──────── EXERCISE DATA
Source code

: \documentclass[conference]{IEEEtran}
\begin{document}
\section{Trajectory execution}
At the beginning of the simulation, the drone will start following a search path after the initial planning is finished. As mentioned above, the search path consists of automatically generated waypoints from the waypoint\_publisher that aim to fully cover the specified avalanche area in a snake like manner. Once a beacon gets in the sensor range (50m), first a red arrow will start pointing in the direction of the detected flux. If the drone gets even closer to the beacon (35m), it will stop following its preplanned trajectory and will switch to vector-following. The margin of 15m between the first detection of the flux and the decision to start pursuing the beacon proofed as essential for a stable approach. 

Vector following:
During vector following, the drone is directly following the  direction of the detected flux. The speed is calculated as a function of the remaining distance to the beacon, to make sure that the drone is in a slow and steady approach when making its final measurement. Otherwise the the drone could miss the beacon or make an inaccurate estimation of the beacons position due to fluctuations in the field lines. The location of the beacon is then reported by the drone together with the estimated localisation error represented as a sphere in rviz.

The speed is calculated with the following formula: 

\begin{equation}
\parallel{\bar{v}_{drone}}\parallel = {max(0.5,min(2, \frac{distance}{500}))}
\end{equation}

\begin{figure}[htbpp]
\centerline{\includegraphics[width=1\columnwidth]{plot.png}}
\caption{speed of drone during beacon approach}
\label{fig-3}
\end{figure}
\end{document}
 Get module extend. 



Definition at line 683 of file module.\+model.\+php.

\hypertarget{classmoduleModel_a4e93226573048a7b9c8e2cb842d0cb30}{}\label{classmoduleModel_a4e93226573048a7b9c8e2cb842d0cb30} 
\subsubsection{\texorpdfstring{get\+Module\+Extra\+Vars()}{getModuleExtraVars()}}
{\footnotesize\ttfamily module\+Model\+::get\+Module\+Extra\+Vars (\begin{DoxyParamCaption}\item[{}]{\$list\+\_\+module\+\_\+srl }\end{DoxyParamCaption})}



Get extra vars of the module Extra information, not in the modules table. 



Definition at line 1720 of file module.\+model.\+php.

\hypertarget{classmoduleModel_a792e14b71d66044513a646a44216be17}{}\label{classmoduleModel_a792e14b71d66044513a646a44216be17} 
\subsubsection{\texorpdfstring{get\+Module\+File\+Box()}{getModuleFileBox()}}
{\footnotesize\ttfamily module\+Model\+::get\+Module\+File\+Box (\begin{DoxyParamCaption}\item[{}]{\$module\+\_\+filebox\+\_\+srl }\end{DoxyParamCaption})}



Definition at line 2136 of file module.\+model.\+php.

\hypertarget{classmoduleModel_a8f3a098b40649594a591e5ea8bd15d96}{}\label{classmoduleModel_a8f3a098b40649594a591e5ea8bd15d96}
────────────────
Say how many of the lines above include the word "distance", giving the figure alone.

2